STORED DATA section start
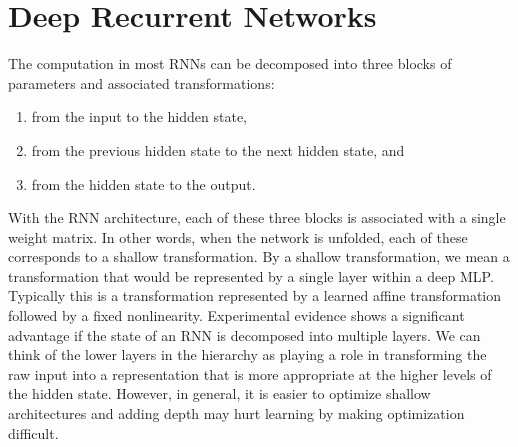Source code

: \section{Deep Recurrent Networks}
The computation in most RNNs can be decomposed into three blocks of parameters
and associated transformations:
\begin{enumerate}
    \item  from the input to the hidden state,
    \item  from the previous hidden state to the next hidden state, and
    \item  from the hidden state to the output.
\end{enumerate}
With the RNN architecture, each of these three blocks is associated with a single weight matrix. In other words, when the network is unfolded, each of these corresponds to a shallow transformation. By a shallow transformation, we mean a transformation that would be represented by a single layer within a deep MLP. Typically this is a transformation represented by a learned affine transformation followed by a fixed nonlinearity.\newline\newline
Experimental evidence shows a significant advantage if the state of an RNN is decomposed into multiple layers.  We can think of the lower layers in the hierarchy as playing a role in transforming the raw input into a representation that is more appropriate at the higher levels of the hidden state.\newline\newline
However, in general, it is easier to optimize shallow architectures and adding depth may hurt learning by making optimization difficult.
STORED DATA section end
- _INSTRUCTIONS TO FOLLOW_
The lines to set down, exactly and with both ends included, run from the one containing "The computation in" to the last line of the data above.

- _ANSWER SECTION_
The computation in most RNNs can be decomposed into three blocks of parameters
and associated transformations:
\begin{enumerate}
    \item  from the input to the hidden state,
    \item  from the previous hidden state to the next hidden state, and
    \item  from the hidden state to the output.
\end{enumerate}
With the RNN architecture, each of these three blocks is associated with a single weight matrix. In other words, when the network is unfolded, each of these corresponds to a shallow transformation. By a shallow transformation, we mean a transformation that would be represented by a single layer within a deep MLP. Typically this is a transformation represented by a learned affine transformation followed by a fixed nonlinearity.\newline\newline
Experimental evidence shows a significant advantage if the state of an RNN is decomposed into multiple layers.  We can think of the lower layers in the hierarchy as playing a role in transforming the raw input into a representation that is more appropriate at the higher levels of the hidden state.\newline\newline
However, in general, it is easier to optimize shallow architectures and adding depth may hurt learning by making optimization difficult.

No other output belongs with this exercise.